START Records supplied

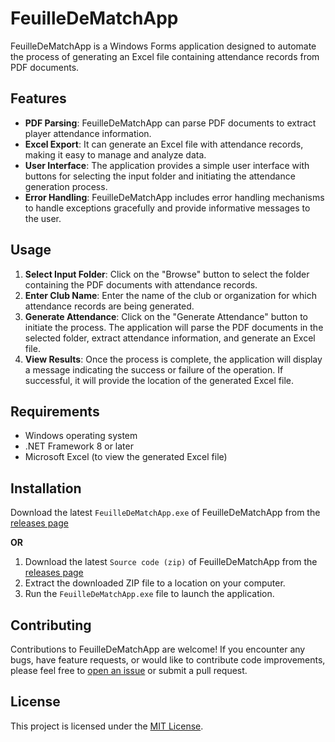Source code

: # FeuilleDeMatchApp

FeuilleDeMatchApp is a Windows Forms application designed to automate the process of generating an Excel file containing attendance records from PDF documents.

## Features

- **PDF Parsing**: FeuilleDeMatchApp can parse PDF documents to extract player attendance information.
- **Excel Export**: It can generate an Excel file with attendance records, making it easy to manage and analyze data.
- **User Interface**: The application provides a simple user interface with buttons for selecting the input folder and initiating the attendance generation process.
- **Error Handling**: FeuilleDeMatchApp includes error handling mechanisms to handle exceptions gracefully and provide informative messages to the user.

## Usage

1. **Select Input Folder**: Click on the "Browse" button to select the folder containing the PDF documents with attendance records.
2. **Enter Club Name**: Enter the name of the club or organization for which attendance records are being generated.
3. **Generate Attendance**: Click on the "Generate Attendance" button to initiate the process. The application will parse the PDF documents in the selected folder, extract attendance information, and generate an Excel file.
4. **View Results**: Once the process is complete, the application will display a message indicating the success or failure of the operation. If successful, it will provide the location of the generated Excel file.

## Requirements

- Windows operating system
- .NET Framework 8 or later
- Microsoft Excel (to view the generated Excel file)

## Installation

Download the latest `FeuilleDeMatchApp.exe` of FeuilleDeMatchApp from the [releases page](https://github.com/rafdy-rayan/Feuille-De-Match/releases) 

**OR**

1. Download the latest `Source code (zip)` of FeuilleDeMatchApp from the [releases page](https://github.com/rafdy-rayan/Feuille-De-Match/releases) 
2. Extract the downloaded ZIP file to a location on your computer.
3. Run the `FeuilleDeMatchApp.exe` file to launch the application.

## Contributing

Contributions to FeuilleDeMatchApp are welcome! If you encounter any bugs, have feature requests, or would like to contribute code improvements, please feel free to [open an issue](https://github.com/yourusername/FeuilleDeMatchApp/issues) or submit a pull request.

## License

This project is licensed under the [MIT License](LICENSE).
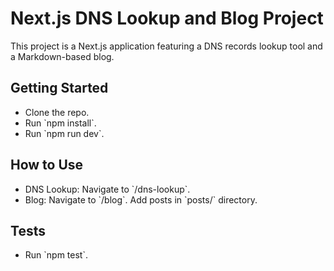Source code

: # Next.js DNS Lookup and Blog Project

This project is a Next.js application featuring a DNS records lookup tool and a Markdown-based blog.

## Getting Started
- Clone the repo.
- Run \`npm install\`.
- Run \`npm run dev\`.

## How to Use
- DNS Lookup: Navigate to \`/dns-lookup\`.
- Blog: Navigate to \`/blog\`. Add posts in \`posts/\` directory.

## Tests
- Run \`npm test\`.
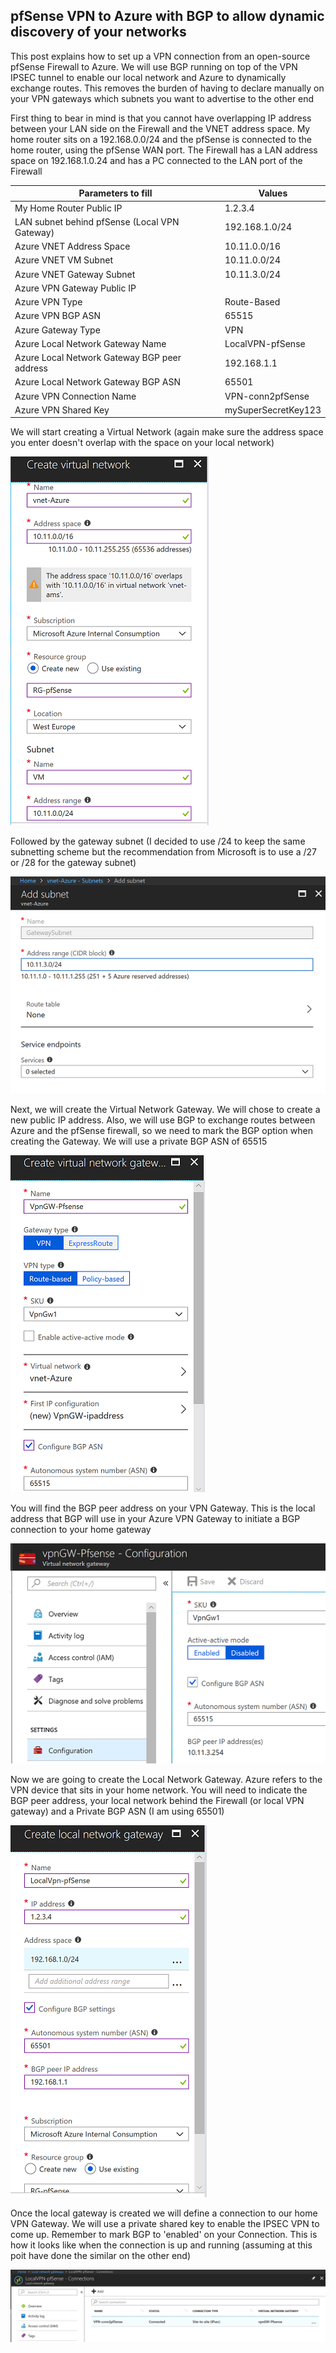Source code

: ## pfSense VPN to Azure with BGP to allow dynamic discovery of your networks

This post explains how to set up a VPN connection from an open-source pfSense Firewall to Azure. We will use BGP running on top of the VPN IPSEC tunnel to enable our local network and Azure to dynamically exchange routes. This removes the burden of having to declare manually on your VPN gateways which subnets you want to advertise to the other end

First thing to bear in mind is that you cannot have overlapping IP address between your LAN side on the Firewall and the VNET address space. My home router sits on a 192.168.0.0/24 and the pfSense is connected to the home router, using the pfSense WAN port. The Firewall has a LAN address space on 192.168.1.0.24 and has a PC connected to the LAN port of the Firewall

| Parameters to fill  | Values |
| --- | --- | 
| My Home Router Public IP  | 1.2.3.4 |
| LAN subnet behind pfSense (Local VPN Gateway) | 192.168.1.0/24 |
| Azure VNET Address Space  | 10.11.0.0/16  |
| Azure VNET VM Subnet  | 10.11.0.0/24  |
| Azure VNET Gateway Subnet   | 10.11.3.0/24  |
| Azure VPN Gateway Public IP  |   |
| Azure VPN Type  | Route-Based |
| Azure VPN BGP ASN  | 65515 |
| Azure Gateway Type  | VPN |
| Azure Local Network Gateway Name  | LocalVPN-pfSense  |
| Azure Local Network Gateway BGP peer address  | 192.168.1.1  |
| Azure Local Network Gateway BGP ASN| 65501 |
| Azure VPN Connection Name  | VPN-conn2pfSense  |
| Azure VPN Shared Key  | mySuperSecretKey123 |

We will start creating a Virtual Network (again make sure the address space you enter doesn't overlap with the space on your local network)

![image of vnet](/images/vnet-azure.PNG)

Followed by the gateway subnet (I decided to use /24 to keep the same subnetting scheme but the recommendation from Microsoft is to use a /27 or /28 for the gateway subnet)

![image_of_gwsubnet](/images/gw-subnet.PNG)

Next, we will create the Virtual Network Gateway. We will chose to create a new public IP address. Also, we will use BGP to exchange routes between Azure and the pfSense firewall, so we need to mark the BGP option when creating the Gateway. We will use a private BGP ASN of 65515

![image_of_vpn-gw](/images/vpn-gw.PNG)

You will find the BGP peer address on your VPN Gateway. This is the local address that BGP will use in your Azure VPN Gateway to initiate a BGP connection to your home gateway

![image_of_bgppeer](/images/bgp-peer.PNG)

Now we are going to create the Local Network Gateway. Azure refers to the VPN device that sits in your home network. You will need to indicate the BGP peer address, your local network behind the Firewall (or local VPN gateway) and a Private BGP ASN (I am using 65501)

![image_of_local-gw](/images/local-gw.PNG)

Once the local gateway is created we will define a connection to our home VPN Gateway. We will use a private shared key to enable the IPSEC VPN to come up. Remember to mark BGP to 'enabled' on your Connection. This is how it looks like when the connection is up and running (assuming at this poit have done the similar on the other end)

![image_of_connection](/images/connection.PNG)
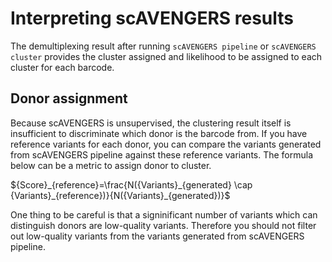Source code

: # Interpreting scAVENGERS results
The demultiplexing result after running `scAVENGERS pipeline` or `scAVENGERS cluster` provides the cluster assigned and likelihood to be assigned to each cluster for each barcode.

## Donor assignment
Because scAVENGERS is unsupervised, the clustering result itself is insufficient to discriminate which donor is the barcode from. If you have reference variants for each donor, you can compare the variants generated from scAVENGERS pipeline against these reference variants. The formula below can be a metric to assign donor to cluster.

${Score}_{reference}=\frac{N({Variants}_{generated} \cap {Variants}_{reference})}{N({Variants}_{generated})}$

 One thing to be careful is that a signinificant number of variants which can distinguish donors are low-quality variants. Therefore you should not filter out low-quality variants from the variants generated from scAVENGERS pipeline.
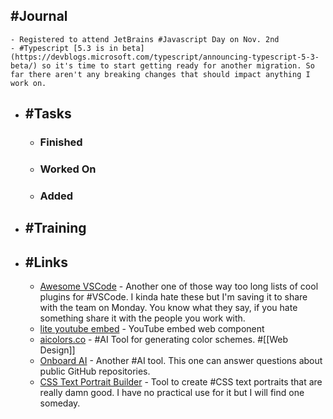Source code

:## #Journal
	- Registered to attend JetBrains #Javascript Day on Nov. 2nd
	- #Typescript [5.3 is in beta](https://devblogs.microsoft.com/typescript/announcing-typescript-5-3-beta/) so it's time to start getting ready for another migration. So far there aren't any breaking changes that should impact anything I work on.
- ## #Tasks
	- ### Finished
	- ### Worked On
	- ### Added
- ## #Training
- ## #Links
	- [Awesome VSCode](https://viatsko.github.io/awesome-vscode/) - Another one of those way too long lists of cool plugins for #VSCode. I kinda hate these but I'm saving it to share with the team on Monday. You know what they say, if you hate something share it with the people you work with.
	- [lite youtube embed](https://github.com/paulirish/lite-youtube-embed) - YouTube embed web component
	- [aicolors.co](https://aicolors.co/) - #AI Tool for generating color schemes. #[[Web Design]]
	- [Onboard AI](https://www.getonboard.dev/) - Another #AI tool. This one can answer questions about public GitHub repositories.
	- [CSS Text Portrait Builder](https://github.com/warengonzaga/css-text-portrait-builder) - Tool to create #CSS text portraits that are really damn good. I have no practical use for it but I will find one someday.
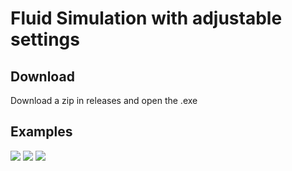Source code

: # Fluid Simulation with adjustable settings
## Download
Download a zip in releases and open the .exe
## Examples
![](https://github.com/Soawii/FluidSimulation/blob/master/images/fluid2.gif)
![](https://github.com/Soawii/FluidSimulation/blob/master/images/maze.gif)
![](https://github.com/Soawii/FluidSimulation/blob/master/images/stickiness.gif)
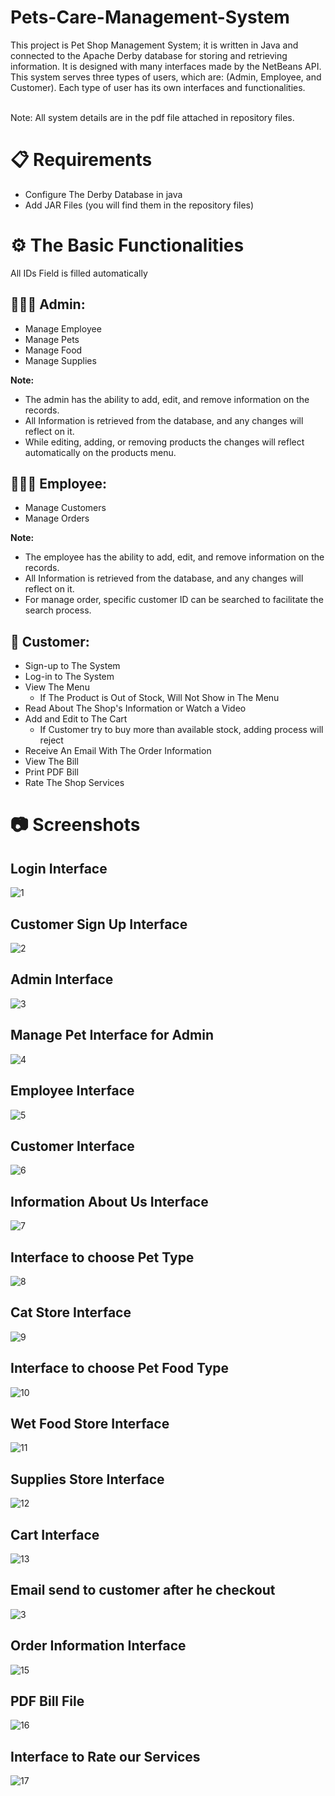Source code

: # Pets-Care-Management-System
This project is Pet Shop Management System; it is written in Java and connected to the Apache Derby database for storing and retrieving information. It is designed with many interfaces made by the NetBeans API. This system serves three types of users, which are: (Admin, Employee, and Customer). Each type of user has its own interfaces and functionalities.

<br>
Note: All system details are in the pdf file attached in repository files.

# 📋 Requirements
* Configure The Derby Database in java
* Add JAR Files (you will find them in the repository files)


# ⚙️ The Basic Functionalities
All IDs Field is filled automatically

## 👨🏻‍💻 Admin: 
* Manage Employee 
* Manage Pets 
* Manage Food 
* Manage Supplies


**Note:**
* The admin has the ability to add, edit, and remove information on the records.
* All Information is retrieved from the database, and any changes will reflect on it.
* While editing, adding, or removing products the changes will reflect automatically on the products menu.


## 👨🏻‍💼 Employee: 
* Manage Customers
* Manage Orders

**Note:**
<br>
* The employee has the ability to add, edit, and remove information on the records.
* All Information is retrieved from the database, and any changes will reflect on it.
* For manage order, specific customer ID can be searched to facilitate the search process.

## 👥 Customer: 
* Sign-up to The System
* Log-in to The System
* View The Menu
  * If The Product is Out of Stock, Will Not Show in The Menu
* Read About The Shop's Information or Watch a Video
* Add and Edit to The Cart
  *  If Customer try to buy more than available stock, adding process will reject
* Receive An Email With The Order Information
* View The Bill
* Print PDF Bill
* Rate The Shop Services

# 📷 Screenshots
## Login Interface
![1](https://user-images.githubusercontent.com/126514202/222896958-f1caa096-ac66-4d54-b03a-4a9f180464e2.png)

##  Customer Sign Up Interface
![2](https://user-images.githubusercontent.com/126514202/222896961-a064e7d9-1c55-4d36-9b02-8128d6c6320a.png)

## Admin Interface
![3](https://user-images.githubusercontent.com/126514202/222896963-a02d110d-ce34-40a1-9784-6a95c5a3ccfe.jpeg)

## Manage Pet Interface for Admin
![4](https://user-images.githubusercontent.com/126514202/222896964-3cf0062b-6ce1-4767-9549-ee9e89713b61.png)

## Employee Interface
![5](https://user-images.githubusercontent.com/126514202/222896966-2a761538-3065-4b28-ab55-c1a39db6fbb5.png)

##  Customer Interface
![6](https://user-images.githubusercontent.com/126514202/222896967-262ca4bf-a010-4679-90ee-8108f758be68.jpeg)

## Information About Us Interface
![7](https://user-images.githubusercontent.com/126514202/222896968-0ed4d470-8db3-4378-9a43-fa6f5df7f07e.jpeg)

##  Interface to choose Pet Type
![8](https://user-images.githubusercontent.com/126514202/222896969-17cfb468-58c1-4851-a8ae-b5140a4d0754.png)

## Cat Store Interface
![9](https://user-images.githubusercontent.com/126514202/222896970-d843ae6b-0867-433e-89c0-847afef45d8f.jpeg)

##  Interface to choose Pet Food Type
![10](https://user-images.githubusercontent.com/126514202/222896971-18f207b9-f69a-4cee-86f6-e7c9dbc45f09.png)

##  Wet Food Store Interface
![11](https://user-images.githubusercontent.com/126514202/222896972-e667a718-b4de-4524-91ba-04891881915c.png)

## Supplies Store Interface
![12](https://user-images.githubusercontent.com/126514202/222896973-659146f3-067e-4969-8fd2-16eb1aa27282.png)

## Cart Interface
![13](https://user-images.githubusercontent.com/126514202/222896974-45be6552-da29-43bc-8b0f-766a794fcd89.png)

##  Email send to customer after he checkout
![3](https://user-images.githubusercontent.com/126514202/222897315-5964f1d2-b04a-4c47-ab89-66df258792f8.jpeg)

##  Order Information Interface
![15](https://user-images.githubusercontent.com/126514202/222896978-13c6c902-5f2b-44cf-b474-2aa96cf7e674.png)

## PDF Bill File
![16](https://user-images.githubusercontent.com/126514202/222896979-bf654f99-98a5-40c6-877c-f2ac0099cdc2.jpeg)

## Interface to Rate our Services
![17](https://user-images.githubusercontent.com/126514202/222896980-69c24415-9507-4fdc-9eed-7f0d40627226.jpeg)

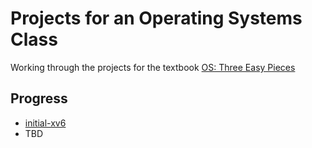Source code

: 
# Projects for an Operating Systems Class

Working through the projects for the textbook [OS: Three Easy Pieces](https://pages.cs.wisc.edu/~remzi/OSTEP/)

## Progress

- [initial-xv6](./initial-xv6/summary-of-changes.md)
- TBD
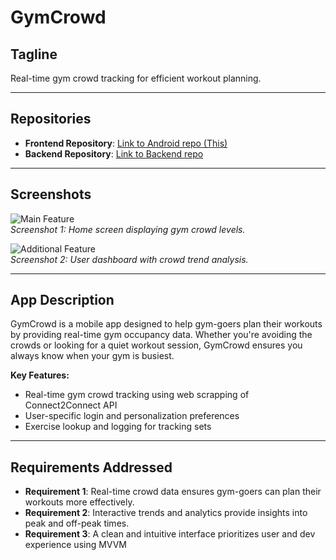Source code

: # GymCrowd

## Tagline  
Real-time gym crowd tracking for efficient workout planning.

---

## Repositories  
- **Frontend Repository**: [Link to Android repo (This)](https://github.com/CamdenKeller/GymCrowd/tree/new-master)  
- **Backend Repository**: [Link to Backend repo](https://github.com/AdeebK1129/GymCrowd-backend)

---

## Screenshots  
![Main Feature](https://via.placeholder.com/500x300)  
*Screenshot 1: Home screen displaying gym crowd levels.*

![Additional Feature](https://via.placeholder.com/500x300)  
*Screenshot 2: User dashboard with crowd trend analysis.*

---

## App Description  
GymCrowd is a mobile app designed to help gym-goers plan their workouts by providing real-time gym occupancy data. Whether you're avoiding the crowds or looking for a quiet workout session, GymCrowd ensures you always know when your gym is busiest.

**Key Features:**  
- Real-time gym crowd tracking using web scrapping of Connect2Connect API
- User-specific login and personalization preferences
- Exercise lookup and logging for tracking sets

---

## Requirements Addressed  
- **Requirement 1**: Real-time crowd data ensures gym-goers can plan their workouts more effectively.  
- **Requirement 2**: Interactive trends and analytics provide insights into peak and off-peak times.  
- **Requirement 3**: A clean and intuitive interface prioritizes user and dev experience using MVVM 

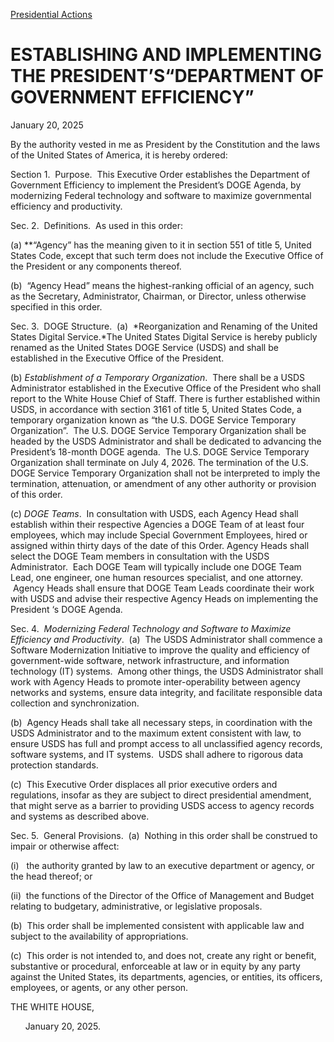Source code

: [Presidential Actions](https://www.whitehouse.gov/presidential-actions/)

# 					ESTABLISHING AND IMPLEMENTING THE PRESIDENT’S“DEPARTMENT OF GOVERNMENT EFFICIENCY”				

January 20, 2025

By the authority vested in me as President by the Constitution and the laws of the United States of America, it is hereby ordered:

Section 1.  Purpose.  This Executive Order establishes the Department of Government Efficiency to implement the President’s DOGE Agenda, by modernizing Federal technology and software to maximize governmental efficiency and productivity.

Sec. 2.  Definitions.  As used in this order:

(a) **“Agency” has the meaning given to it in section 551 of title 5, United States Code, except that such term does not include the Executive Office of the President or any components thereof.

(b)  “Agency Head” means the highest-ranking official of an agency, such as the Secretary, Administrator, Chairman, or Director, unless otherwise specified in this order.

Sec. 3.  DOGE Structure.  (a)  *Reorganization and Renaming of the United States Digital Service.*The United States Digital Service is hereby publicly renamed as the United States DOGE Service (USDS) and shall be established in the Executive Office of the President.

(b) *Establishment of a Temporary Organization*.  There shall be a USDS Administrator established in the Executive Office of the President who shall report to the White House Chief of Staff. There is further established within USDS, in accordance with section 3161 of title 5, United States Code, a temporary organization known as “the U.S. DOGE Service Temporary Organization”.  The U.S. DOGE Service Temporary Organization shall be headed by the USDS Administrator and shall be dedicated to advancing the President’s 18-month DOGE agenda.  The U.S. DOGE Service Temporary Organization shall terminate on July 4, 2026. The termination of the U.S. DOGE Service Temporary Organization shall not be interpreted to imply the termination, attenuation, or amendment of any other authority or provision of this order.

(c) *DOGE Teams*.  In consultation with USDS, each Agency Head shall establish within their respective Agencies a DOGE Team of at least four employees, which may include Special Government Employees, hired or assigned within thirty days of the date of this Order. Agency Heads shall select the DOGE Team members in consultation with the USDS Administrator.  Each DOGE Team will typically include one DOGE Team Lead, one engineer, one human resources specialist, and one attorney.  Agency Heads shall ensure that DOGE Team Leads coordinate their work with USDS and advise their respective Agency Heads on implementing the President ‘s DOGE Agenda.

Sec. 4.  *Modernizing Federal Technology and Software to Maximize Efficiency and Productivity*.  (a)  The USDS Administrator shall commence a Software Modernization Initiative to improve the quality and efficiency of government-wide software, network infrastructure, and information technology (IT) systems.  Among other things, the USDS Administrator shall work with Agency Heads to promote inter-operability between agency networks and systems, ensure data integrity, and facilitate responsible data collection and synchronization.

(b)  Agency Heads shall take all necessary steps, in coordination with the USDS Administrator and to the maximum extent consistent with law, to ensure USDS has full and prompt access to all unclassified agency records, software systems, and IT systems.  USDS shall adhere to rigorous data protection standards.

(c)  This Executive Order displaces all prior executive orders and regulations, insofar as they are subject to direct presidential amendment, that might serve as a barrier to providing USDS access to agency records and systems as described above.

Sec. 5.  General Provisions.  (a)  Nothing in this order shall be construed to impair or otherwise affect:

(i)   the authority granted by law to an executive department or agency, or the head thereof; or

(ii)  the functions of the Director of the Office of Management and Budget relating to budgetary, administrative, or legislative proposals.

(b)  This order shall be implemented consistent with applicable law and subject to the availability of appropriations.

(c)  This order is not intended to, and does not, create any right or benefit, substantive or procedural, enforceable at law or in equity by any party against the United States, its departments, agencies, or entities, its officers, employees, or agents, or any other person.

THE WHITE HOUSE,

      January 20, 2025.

END Records supplied

Assignment: Repeat word for word the lines above, from the first entry through the line containing "## Contributing", with both ends kept and the pictures dropped.

Result of this task:
Source code

: # FeuilleDeMatchApp

FeuilleDeMatchApp is a Windows Forms application designed to automate the process of generating an Excel file containing attendance records from PDF documents.

## Features

- **PDF Parsing**: FeuilleDeMatchApp can parse PDF documents to extract player attendance information.
- **Excel Export**: It can generate an Excel file with attendance records, making it easy to manage and analyze data.
- **User Interface**: The application provides a simple user interface with buttons for selecting the input folder and initiating the attendance generation process.
- **Error Handling**: FeuilleDeMatchApp includes error handling mechanisms to handle exceptions gracefully and provide informative messages to the user.

## Usage

1. **Select Input Folder**: Click on the "Browse" button to select the folder containing the PDF documents with attendance records.
2. **Enter Club Name**: Enter the name of the club or organization for which attendance records are being generated.
3. **Generate Attendance**: Click on the "Generate Attendance" button to initiate the process. The application will parse the PDF documents in the selected folder, extract attendance information, and generate an Excel file.
4. **View Results**: Once the process is complete, the application will display a message indicating the success or failure of the operation. If successful, it will provide the location of the generated Excel file.

## Requirements

- Windows operating system
- .NET Framework 8 or later
- Microsoft Excel (to view the generated Excel file)

## Installation

Download the latest `FeuilleDeMatchApp.exe` of FeuilleDeMatchApp from the [releases page](https://github.com/rafdy-rayan/Feuille-De-Match/releases) 

**OR**

1. Download the latest `Source code (zip)` of FeuilleDeMatchApp from the [releases page](https://github.com/rafdy-rayan/Feuille-De-Match/releases) 
2. Extract the downloaded ZIP file to a location on your computer.
3. Run the `FeuilleDeMatchApp.exe` file to launch the application.

## Contributing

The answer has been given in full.